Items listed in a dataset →
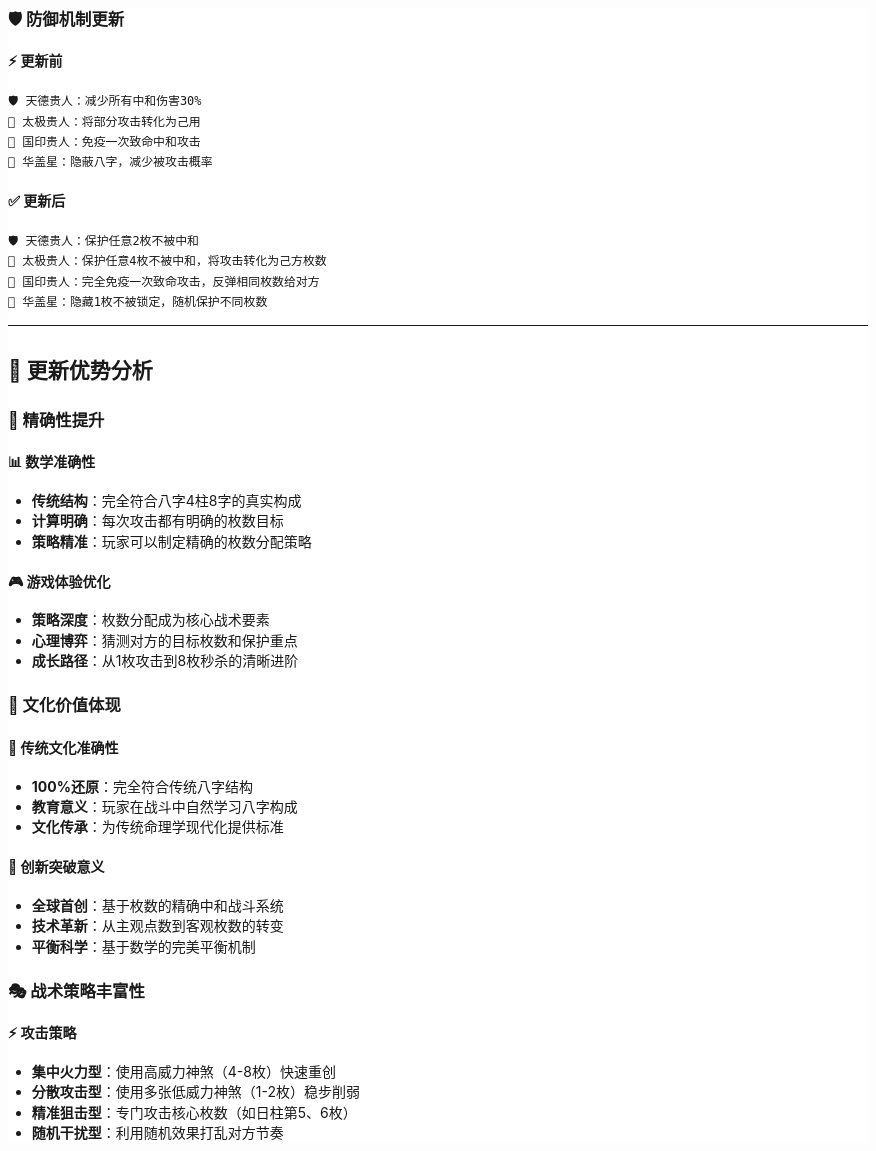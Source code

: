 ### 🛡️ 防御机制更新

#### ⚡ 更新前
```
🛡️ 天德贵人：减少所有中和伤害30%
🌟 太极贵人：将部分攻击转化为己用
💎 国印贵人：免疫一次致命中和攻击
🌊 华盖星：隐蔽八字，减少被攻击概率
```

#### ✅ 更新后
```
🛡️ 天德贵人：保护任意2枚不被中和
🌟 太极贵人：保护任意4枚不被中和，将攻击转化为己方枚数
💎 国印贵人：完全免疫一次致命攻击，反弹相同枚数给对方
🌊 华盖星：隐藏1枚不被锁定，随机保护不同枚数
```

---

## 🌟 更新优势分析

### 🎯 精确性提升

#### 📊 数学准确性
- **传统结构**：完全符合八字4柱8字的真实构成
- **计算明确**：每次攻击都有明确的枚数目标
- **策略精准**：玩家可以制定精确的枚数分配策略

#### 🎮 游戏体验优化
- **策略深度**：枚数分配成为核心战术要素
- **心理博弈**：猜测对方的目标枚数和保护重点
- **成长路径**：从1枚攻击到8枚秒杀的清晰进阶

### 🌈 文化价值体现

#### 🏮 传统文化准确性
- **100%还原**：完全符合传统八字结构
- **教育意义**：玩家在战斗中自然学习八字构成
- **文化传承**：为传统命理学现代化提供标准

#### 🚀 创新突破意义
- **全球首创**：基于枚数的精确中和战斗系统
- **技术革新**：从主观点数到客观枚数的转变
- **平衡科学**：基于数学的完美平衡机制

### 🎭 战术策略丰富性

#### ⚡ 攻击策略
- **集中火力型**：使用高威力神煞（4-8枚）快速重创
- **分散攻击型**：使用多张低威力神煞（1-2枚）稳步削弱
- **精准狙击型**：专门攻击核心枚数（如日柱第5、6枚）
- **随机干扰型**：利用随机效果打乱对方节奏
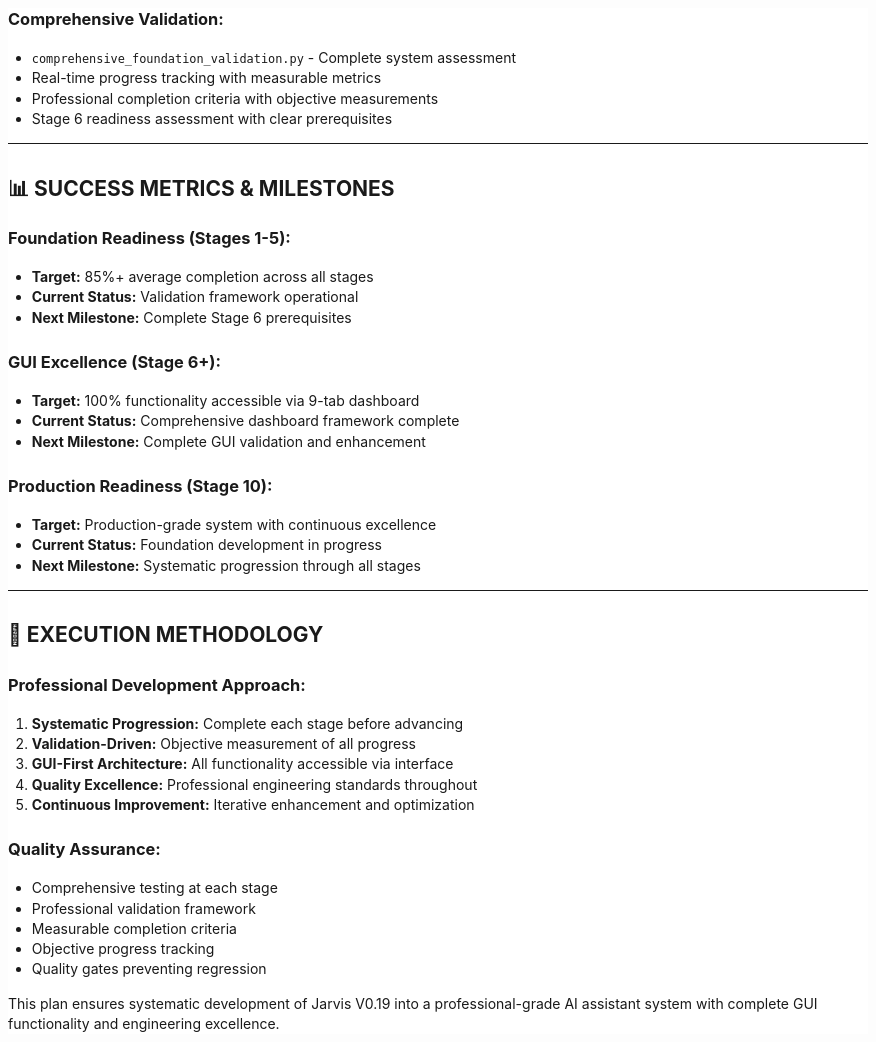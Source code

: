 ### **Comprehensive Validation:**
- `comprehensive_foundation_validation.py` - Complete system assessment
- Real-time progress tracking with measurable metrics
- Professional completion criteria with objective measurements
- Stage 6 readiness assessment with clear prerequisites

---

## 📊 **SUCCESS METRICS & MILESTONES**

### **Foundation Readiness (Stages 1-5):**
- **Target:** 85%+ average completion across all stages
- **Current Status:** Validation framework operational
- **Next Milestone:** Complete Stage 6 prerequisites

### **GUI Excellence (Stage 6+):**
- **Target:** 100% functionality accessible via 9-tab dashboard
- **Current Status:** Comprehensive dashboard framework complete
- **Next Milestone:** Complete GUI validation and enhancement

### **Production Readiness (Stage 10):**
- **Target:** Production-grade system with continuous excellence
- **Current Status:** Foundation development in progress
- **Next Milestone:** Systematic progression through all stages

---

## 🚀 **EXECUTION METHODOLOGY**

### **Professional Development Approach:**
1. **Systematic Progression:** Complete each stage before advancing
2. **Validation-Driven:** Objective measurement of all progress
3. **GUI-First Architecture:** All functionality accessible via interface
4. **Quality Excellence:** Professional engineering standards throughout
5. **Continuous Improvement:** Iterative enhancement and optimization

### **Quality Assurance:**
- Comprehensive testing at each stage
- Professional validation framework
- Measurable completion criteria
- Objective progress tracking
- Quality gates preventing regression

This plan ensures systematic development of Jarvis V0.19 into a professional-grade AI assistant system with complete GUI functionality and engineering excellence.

Problem requirements →
All that the answer may hold is the lines from the one with "- Comprehensive testing at each stage" through the end of the data, set down exactly as they appear.

Answer box →
- Comprehensive testing at each stage
- Professional validation framework
- Measurable completion criteria
- Objective progress tracking
- Quality gates preventing regression

This plan ensures systematic development of Jarvis V0.19 into a professional-grade AI assistant system with complete GUI functionality and engineering excellence.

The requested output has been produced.